*** Opening of Exercise material ***

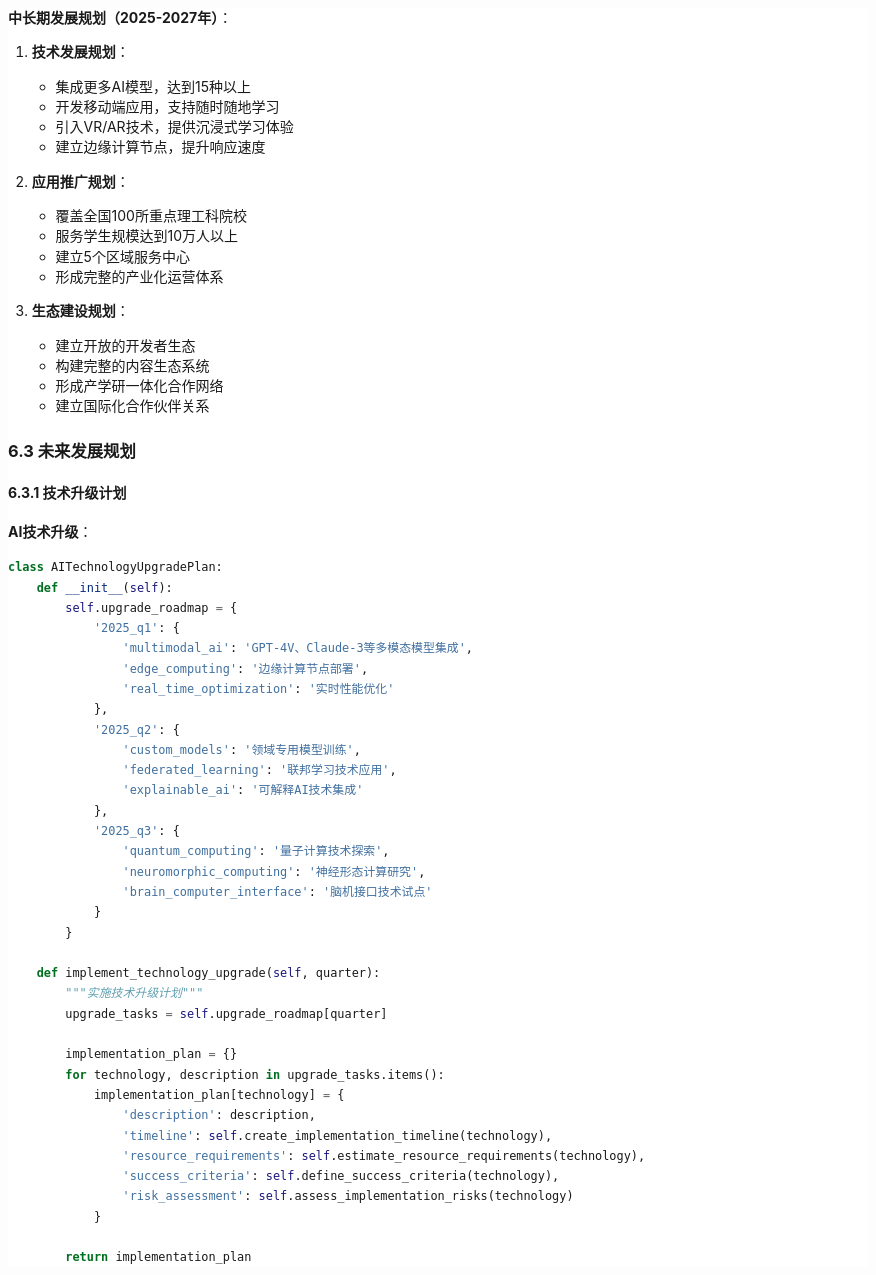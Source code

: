 **中长期发展规划（2025-2027年）**：

1. **技术发展规划**：
   - 集成更多AI模型，达到15种以上
   - 开发移动端应用，支持随时随地学习
   - 引入VR/AR技术，提供沉浸式学习体验
   - 建立边缘计算节点，提升响应速度

2. **应用推广规划**：
   - 覆盖全国100所重点理工科院校
   - 服务学生规模达到10万人以上
   - 建立5个区域服务中心
   - 形成完整的产业化运营体系

3. **生态建设规划**：
   - 建立开放的开发者生态
   - 构建完整的内容生态系统
   - 形成产学研一体化合作网络
   - 建立国际化合作伙伴关系

### 6.3 未来发展规划

#### 6.3.1 技术升级计划

**AI技术升级**：

```python
class AITechnologyUpgradePlan:
    def __init__(self):
        self.upgrade_roadmap = {
            '2025_q1': {
                'multimodal_ai': 'GPT-4V、Claude-3等多模态模型集成',
                'edge_computing': '边缘计算节点部署',
                'real_time_optimization': '实时性能优化'
            },
            '2025_q2': {
                'custom_models': '领域专用模型训练',
                'federated_learning': '联邦学习技术应用',
                'explainable_ai': '可解释AI技术集成'
            },
            '2025_q3': {
                'quantum_computing': '量子计算技术探索',
                'neuromorphic_computing': '神经形态计算研究',
                'brain_computer_interface': '脑机接口技术试点'
            }
        }
    
    def implement_technology_upgrade(self, quarter):
        """实施技术升级计划"""
        upgrade_tasks = self.upgrade_roadmap[quarter]
        
        implementation_plan = {}
        for technology, description in upgrade_tasks.items():
            implementation_plan[technology] = {
                'description': description,
                'timeline': self.create_implementation_timeline(technology),
                'resource_requirements': self.estimate_resource_requirements(technology),
                'success_criteria': self.define_success_criteria(technology),
                'risk_assessment': self.assess_implementation_risks(technology)
            }
        
        return implementation_plan
```
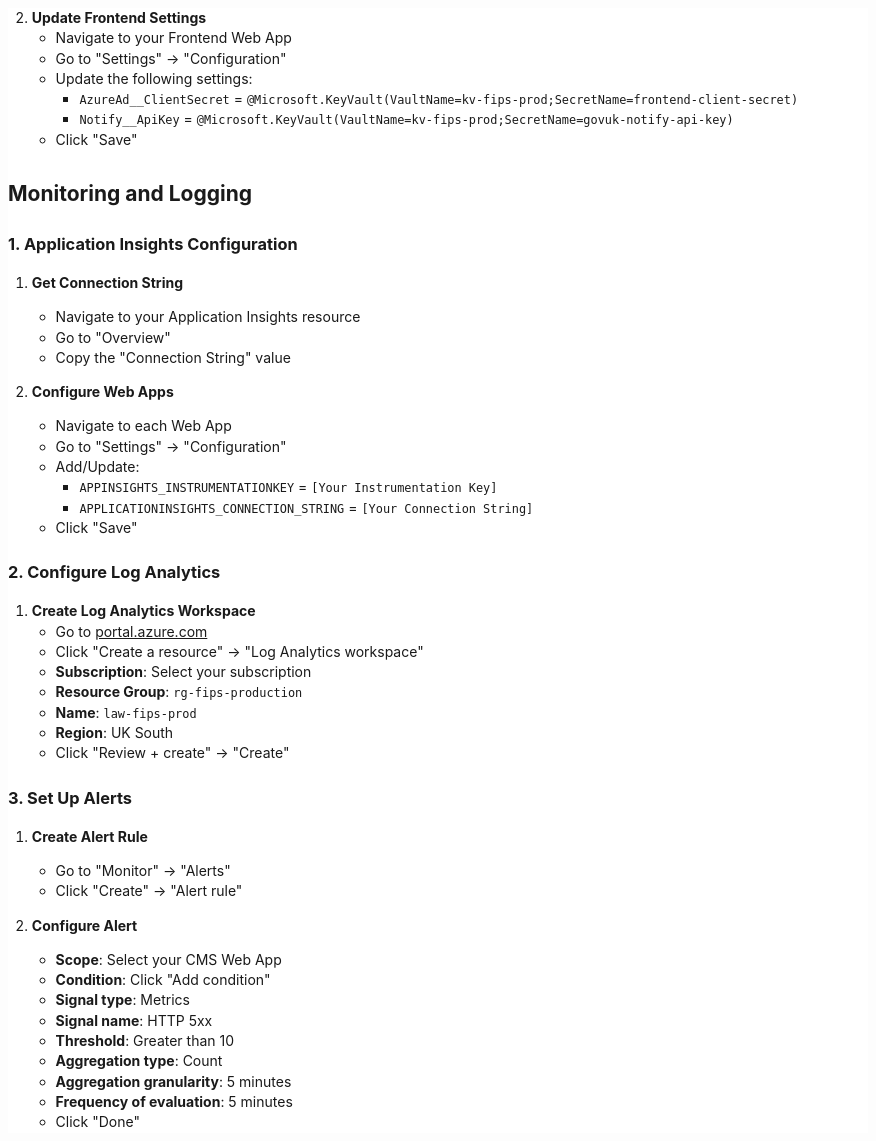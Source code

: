 2. **Update Frontend Settings**
   - Navigate to your Frontend Web App
   - Go to "Settings" → "Configuration"
   - Update the following settings:
     - `AzureAd__ClientSecret` = `@Microsoft.KeyVault(VaultName=kv-fips-prod;SecretName=frontend-client-secret)`
     - `Notify__ApiKey` = `@Microsoft.KeyVault(VaultName=kv-fips-prod;SecretName=govuk-notify-api-key)`
   - Click "Save"

## Monitoring and Logging

### 1. Application Insights Configuration

1. **Get Connection String**
   - Navigate to your Application Insights resource
   - Go to "Overview"
   - Copy the "Connection String" value

2. **Configure Web Apps**
   - Navigate to each Web App
   - Go to "Settings" → "Configuration"
   - Add/Update:
     - `APPINSIGHTS_INSTRUMENTATIONKEY` = `[Your Instrumentation Key]`
     - `APPLICATIONINSIGHTS_CONNECTION_STRING` = `[Your Connection String]`
   - Click "Save"

### 2. Configure Log Analytics

1. **Create Log Analytics Workspace**
   - Go to [portal.azure.com](https://portal.azure.com)
   - Click "Create a resource" → "Log Analytics workspace"
   - **Subscription**: Select your subscription
   - **Resource Group**: `rg-fips-production`
   - **Name**: `law-fips-prod`
   - **Region**: UK South
   - Click "Review + create" → "Create"

### 3. Set Up Alerts

1. **Create Alert Rule**
   - Go to "Monitor" → "Alerts"
   - Click "Create" → "Alert rule"

2. **Configure Alert**
   - **Scope**: Select your CMS Web App
   - **Condition**: Click "Add condition"
   - **Signal type**: Metrics
   - **Signal name**: HTTP 5xx
   - **Threshold**: Greater than 10
   - **Aggregation type**: Count
   - **Aggregation granularity**: 5 minutes
   - **Frequency of evaluation**: 5 minutes
   - Click "Done"
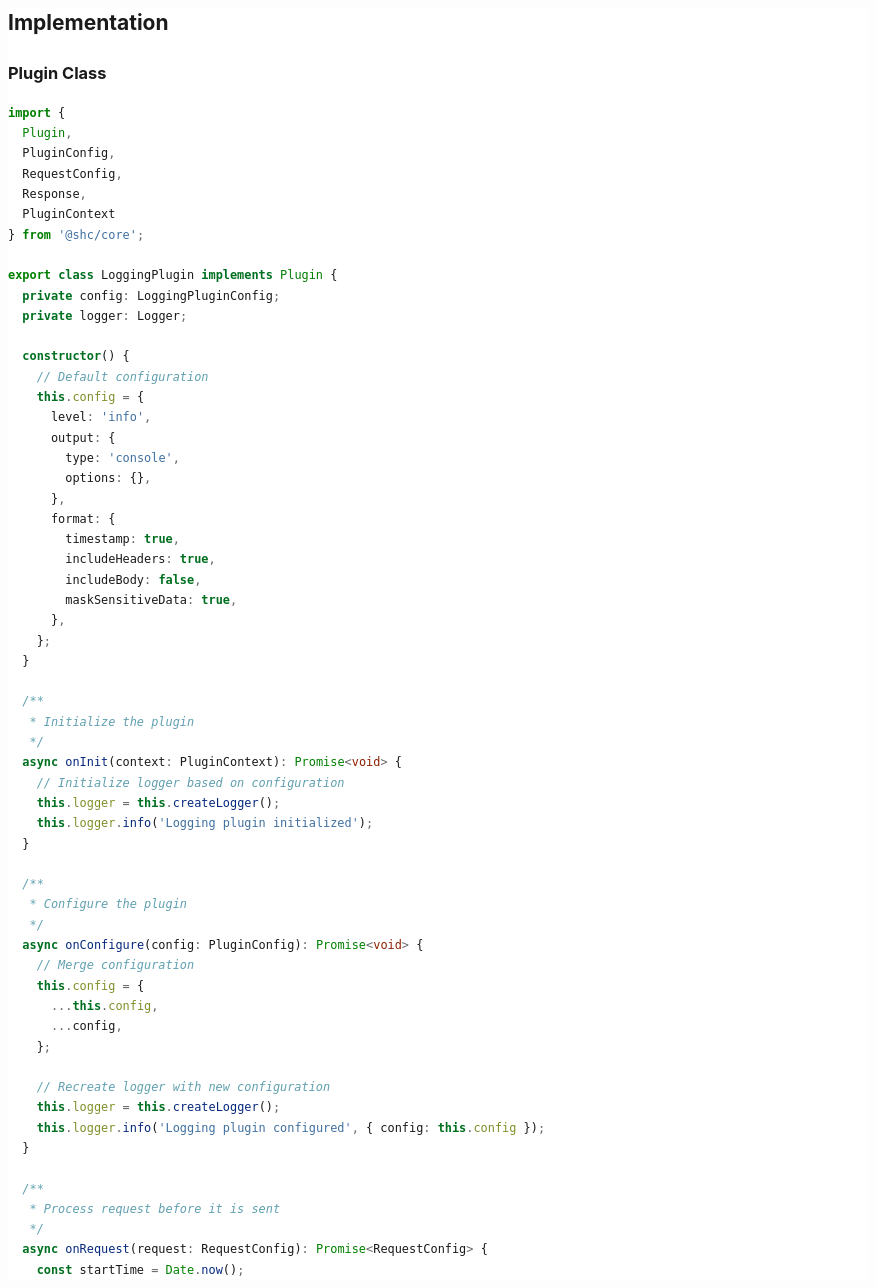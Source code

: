 ## Implementation

### Plugin Class

```typescript
import { 
  Plugin, 
  PluginConfig, 
  RequestConfig, 
  Response, 
  PluginContext 
} from '@shc/core';

export class LoggingPlugin implements Plugin {
  private config: LoggingPluginConfig;
  private logger: Logger;
  
  constructor() {
    // Default configuration
    this.config = {
      level: 'info',
      output: {
        type: 'console',
        options: {},
      },
      format: {
        timestamp: true,
        includeHeaders: true,
        includeBody: false,
        maskSensitiveData: true,
      },
    };
  }
  
  /**
   * Initialize the plugin
   */
  async onInit(context: PluginContext): Promise<void> {
    // Initialize logger based on configuration
    this.logger = this.createLogger();
    this.logger.info('Logging plugin initialized');
  }
  
  /**
   * Configure the plugin
   */
  async onConfigure(config: PluginConfig): Promise<void> {
    // Merge configuration
    this.config = {
      ...this.config,
      ...config,
    };
    
    // Recreate logger with new configuration
    this.logger = this.createLogger();
    this.logger.info('Logging plugin configured', { config: this.config });
  }
  
  /**
   * Process request before it is sent
   */
  async onRequest(request: RequestConfig): Promise<RequestConfig> {
    const startTime = Date.now();
```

*** Close of Exercise material ***

Only one part of the listing is wanted: the lines from the one containing "- 形成产学研一体化合作网络" through the one containing "### 1. Application Insights Configuration", both included. Please transcribe it exactly, leaving out the pictures.

* **Result below**:
   - 形成产学研一体化合作网络
   - 建立国际化合作伙伴关系

### 6.3 未来发展规划

#### 6.3.1 技术升级计划

**AI技术升级**：

```python
class AITechnologyUpgradePlan:
    def __init__(self):
        self.upgrade_roadmap = {
            '2025_q1': {
                'multimodal_ai': 'GPT-4V、Claude-3等多模态模型集成',
                'edge_computing': '边缘计算节点部署',
                'real_time_optimization': '实时性能优化'
            },
            '2025_q2': {
                'custom_models': '领域专用模型训练',
                'federated_learning': '联邦学习技术应用',
                'explainable_ai': '可解释AI技术集成'
            },
            '2025_q3': {
                'quantum_computing': '量子计算技术探索',
                'neuromorphic_computing': '神经形态计算研究',
                'brain_computer_interface': '脑机接口技术试点'
            }
        }
    
    def implement_technology_upgrade(self, quarter):
        """实施技术升级计划"""
        upgrade_tasks = self.upgrade_roadmap[quarter]
        
        implementation_plan = {}
        for technology, description in upgrade_tasks.items():
            implementation_plan[technology] = {
                'description': description,
                'timeline': self.create_implementation_timeline(technology),
                'resource_requirements': self.estimate_resource_requirements(technology),
                'success_criteria': self.define_success_criteria(technology),
                'risk_assessment': self.assess_implementation_risks(technology)
            }
        
        return implementation_plan
```
Source code

: 2. **Update Frontend Settings**
   - Navigate to your Frontend Web App
   - Go to "Settings" → "Configuration"
   - Update the following settings:
     - `AzureAd__ClientSecret` = `@Microsoft.KeyVault(VaultName=kv-fips-prod;SecretName=frontend-client-secret)`
     - `Notify__ApiKey` = `@Microsoft.KeyVault(VaultName=kv-fips-prod;SecretName=govuk-notify-api-key)`
   - Click "Save"

## Monitoring and Logging

### 1. Application Insights Configuration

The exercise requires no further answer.